I'm posting here as a last resort. I have tried using magic in the past, when I was much younger and "innocent", but it did not work.
I suffer from phobias, anxiety (panic attacks, fainting, crying, shouting). A small dose of antidepressants and the occasional chill pill (mostly benzos) usually help me.
I go to the appropriate doctors for my issues and take my treatment responsibly.
However, I was also a victim of bullying as a child which led to a suicide attempt and me scarring my left arm for life by scratching it really hard until it bleeds, then not leaving the scar alone.
I tried praying, hypnotism, relaxation, and relaxing music. They all worked... at one point. Hypnotism had some nasty side-effects so I'd rather not try it again, even if it works really well on me.
My psychologist told me to stop being so negative and projecting so much negative energy. I'm guilty of that. I want to be positive and to let go of all my past wounds and present problems.

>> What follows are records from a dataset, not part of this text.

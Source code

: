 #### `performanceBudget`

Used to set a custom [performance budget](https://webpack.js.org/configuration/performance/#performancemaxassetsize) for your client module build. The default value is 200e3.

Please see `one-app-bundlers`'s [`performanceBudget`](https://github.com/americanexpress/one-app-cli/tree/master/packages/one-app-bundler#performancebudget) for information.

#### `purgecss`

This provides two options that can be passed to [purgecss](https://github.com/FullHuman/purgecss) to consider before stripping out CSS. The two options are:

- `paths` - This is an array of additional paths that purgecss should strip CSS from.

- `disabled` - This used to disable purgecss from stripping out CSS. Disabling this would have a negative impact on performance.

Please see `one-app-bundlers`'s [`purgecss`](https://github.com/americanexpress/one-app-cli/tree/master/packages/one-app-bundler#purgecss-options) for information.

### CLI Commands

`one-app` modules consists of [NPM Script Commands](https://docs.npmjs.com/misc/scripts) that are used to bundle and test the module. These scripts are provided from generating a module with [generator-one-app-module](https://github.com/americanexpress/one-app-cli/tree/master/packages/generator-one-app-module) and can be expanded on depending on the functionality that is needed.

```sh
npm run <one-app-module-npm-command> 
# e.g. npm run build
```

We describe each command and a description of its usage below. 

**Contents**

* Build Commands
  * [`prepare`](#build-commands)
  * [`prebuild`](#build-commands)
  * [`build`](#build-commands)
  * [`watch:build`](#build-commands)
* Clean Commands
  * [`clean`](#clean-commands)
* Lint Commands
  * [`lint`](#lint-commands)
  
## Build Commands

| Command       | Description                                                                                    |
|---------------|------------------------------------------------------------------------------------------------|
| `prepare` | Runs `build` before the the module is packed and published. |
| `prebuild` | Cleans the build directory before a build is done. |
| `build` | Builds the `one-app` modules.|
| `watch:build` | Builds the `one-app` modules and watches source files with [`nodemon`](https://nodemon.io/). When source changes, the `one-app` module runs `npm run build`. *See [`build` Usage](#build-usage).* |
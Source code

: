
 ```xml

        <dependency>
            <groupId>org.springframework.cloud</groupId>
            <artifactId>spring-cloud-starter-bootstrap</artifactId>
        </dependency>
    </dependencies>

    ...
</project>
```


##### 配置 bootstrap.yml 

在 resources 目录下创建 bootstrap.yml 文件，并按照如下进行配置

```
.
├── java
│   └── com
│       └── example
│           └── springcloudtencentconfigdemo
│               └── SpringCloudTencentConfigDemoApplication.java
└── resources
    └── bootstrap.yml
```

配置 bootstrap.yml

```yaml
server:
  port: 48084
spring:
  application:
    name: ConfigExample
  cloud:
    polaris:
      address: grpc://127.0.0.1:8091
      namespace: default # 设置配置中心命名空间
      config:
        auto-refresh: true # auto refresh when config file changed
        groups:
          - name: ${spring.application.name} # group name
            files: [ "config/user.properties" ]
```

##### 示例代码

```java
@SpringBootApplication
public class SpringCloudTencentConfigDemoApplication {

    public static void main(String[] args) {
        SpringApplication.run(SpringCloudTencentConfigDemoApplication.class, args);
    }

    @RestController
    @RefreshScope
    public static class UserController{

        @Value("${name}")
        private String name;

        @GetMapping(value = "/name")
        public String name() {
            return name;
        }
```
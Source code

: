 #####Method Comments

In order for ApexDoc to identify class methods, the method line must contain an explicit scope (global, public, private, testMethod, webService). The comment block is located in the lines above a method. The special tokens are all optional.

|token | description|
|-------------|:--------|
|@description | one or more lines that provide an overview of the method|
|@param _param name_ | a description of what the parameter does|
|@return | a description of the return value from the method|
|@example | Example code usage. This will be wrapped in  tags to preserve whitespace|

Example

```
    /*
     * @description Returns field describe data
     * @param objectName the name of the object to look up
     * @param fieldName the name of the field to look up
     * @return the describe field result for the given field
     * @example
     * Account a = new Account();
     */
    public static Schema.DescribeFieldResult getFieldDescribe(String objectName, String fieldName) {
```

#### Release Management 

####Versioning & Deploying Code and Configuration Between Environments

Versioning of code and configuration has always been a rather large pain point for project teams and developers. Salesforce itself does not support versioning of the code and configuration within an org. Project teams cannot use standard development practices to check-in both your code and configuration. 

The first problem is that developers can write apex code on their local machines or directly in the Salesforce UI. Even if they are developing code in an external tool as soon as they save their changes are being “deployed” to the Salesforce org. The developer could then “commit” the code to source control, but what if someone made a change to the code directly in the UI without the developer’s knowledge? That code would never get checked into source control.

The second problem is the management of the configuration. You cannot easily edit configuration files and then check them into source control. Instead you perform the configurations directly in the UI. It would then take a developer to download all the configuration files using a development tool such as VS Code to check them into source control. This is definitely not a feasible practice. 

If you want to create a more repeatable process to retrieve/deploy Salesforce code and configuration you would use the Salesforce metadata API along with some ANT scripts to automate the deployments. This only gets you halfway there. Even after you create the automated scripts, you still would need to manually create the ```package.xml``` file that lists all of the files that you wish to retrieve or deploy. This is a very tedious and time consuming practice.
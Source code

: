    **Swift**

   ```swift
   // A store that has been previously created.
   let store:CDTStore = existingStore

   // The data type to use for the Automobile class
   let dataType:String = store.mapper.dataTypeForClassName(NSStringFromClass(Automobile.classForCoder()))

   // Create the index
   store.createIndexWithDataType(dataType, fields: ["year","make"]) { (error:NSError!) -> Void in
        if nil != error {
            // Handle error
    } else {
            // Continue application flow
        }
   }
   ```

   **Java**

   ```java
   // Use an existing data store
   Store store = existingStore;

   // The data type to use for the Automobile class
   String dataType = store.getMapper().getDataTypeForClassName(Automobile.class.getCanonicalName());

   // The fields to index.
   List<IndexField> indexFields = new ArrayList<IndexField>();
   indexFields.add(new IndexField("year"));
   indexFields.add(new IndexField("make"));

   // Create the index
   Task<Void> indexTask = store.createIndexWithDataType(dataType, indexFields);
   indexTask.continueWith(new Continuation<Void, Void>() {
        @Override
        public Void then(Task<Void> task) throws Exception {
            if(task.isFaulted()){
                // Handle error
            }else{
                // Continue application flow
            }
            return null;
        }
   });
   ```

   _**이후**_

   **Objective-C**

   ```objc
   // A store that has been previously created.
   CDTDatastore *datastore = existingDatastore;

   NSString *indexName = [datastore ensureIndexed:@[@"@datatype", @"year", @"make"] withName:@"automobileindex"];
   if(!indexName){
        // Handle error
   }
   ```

The thing is, I don't believe in anything anymore. I spent the whole day in bed because college terrorizes me. I'm starting my Masters and I am extremely scared of having to do research and just life in general.
I need your help guys.
Can someone please help me with beginning magic?
All I have is a pendulum and a couple of stones that I can't identify.
I'd like help against phobias, protective spells against bullies and people who harm me with words, healing spells for my "tense" areas (neck, headaches).
I think I also need a way to have confidence in myself because I really want to practice magic.
I'd also like to get rid of my fears of exams and school.